African Fashion Coalition calls for regenerative, value-keeping industry shift
Africa's fashion economy is losing about US$8 billion a year as raw textiles leave and finished clothes return, a new manifesto says. Its fix is ownership, not just sustainability.

Lagos Fashion Week used London Climate Action Week to put a hard number on fashion’s old imbalance: Africa is losing about US$8 billion a year under a global system that ships out raw materials and buys back finished clothes at a premium.
The Blueprint for a Regenerative Fashion Future launched on June 22, 2026, in partnership with The Earthshot Prize as part of the African Fashion Compact II initiative. Africa already has the skills, the craft and the circular instincts, but too little ownership. The document puts the continent’s exports at roughly US$15 billion of raw textiles each year and imports at more than US$23 billion in finished clothing and footwear, a gap that leaves value, jobs and profit elsewhere.
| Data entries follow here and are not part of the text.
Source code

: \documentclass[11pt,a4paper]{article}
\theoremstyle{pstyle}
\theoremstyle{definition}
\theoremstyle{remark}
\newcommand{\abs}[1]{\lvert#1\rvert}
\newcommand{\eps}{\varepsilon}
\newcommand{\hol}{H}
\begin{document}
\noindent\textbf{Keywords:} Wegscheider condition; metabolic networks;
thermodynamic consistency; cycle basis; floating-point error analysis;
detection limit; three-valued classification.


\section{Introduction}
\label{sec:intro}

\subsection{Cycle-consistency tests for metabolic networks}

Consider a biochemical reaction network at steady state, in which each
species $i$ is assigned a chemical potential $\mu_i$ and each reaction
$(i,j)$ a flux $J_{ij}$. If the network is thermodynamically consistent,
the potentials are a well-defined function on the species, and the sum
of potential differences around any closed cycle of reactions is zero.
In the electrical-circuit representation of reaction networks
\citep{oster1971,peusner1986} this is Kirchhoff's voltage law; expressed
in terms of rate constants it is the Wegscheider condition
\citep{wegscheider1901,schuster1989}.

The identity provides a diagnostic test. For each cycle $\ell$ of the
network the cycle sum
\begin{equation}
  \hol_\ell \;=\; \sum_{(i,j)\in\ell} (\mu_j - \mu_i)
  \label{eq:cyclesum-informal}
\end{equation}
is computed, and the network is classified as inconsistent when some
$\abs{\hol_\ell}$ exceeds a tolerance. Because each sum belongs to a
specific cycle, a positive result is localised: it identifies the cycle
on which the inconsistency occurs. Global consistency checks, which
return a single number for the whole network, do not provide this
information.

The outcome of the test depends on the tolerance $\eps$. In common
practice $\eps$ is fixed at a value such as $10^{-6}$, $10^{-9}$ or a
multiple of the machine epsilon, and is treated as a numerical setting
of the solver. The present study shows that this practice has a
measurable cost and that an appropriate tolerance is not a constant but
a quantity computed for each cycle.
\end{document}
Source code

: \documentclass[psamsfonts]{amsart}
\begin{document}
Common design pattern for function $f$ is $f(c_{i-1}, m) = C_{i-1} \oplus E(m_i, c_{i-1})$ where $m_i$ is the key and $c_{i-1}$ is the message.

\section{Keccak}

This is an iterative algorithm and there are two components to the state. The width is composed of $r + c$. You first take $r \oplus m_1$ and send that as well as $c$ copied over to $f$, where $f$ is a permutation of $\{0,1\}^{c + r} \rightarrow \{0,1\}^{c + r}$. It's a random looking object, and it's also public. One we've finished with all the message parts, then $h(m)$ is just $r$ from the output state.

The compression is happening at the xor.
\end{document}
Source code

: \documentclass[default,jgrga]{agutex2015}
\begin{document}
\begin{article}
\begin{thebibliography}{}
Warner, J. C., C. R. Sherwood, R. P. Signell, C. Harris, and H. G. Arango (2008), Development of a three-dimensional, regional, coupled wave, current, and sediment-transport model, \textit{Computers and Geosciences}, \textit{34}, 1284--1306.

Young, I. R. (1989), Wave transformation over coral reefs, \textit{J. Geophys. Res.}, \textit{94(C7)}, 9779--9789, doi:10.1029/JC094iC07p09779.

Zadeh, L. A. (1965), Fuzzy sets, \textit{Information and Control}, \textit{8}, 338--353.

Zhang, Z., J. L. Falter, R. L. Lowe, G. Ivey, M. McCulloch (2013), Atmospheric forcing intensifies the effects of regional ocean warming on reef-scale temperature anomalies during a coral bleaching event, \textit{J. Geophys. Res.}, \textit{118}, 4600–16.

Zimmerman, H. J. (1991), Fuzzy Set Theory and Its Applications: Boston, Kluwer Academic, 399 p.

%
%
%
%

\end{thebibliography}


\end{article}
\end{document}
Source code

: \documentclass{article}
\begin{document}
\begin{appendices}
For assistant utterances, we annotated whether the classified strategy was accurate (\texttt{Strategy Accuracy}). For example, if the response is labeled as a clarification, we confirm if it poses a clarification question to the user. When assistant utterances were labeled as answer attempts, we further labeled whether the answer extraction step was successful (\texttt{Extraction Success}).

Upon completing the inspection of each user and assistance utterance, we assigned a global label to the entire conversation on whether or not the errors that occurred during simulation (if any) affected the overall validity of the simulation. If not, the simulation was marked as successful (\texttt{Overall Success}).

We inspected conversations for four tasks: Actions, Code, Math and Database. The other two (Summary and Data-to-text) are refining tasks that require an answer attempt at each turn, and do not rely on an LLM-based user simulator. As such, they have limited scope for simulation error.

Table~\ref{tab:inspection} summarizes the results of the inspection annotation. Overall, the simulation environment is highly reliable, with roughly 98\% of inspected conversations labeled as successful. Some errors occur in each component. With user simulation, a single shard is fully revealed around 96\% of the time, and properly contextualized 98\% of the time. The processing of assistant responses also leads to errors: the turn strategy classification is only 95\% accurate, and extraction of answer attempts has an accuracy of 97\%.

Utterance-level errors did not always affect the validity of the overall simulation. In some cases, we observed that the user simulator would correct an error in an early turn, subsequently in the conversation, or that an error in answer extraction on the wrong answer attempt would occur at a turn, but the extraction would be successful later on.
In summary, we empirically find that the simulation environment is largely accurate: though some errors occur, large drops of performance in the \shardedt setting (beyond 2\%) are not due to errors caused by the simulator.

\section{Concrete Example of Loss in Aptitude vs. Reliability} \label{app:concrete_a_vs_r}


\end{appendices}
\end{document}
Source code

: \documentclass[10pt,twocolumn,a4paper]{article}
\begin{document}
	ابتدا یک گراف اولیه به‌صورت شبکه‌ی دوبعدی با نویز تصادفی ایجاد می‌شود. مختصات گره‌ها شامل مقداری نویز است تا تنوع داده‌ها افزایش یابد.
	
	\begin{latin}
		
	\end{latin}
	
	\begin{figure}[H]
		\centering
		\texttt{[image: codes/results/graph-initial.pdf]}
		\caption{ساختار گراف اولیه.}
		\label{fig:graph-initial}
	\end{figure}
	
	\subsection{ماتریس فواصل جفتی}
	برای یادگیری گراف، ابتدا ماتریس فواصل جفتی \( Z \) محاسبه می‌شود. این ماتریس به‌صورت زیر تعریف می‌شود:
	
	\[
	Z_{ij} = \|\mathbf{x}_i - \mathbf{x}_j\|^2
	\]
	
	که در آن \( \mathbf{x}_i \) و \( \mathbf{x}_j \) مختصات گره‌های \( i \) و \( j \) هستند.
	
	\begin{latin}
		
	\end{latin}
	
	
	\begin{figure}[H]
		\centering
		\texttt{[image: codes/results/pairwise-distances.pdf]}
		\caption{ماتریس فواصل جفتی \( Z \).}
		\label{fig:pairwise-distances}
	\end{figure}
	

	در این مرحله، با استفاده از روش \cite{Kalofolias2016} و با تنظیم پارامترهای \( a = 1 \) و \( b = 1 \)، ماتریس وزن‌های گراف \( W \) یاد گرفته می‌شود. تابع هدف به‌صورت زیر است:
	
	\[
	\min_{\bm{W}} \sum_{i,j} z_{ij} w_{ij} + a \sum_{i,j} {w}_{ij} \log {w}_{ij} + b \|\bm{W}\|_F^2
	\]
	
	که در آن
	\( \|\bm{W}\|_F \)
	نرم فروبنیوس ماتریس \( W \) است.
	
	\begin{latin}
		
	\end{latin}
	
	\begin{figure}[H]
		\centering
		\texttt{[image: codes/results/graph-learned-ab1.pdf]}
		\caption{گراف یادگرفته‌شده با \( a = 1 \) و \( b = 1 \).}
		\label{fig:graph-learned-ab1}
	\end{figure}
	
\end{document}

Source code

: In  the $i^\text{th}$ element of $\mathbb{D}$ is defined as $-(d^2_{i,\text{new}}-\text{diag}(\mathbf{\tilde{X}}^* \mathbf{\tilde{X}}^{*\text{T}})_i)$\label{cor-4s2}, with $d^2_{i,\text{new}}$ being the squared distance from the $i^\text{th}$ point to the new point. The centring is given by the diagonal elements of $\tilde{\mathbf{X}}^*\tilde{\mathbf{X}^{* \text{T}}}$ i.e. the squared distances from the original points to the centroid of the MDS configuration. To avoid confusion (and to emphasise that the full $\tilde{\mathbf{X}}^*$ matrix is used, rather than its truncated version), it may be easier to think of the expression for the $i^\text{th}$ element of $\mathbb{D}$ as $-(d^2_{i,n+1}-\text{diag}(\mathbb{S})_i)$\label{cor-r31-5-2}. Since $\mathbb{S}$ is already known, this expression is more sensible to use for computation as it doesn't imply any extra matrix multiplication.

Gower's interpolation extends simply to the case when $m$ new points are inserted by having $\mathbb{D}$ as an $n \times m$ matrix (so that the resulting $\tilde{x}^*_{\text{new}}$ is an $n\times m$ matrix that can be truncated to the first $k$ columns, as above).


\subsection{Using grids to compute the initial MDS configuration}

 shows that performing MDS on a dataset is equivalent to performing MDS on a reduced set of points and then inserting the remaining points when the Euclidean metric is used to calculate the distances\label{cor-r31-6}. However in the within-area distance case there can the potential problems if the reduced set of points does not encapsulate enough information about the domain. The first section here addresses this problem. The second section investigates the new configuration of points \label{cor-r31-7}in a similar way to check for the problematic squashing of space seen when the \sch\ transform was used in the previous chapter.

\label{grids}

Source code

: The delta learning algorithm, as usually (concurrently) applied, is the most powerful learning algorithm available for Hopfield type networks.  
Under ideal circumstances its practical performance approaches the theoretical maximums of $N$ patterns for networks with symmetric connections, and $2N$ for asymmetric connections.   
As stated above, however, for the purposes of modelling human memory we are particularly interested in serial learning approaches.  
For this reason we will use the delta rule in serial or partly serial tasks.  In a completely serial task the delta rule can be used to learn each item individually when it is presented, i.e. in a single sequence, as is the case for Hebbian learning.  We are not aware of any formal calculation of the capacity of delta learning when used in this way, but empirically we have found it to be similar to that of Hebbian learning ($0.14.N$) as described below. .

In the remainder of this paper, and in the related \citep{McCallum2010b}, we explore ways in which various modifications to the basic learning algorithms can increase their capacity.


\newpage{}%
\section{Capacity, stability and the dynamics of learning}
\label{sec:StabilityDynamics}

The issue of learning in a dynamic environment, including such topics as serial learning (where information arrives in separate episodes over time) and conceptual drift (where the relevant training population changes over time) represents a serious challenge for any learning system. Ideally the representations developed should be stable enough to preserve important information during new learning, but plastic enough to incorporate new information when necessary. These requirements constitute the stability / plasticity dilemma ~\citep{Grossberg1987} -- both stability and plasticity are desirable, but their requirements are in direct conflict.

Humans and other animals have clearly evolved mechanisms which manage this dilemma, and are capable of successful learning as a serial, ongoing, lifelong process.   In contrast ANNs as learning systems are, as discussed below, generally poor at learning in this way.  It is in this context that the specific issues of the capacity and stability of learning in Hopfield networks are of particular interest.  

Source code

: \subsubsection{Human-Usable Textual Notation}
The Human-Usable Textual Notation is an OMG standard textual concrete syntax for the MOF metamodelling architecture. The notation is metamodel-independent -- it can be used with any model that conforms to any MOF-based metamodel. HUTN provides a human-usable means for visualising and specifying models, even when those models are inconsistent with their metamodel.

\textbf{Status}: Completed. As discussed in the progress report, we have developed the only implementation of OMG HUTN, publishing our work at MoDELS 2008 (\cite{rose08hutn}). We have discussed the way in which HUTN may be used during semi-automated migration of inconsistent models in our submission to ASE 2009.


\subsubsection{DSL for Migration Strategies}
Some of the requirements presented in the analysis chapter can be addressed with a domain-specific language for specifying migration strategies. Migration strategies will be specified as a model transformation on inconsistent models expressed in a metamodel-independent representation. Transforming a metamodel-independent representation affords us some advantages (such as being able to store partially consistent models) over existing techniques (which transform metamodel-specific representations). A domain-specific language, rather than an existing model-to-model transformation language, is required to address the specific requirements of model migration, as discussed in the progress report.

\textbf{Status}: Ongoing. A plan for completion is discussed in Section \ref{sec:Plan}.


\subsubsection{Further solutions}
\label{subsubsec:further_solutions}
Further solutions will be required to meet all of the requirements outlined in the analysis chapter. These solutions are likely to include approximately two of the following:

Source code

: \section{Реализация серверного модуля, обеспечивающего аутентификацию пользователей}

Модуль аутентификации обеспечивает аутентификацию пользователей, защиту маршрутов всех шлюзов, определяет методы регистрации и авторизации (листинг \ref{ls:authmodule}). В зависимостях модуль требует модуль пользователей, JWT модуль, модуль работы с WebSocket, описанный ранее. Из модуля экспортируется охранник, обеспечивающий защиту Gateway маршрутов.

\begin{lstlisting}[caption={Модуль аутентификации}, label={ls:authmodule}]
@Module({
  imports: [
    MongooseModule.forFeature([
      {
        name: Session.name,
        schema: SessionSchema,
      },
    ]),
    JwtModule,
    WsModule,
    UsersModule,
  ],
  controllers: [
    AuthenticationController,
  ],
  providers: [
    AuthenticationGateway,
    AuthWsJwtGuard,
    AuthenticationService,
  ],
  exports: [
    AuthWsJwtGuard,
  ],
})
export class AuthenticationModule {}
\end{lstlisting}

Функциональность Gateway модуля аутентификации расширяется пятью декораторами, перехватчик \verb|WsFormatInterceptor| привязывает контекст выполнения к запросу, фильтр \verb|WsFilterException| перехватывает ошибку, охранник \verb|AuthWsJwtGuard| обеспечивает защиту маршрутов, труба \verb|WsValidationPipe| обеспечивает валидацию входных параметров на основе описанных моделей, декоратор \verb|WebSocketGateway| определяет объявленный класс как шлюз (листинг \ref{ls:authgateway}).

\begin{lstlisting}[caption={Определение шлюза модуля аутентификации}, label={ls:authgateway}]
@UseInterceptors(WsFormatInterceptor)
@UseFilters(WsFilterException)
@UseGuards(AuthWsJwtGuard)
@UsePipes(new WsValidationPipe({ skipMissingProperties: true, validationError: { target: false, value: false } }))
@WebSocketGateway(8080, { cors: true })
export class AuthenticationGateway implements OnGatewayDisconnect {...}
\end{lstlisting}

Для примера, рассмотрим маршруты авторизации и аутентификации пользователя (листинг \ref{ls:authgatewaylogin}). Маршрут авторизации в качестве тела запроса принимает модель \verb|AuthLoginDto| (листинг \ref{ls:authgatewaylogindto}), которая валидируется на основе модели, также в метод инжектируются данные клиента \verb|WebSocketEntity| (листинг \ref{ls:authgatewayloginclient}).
If African-led systems take hold, cotton growers would move from selling low-margin fiber into deeper local processing, spinning and dyeing. Weavers, tailors and artisans would keep more of the work onshore instead of seeing their output reduced to inspiration boards and export shipments. Brands would have to build around local manufacturing power, intellectual property and regenerative production rather than treating Africa as a sourcing stop.
The document was shaped through convenings, workshops, consultations and stakeholder engagement, including a Manifesto Lab in April 2026.
In 2023, UNESCO said 37 of 54 African countries produce cotton, that Africa exports textiles worth US$15.5 billion a year and imports textiles, clothing and footwear worth US$23.1 billion a year, and that 32 African countries organize fashion weeks. Small and medium-sized enterprises make up 90 percent of fashion businesses on the continent, and demand for African haute couture is projected to rise 42 percent over the next 10 years, UNESCO said.
Africa’s fashion hubs include Abidjan, Casablanca, Dakar, Johannesburg, Lagos and Nairobi. Lagos Fashion Week said: “The question is no longer whether change is necessary. The question is who will lead it. Africa is ready.”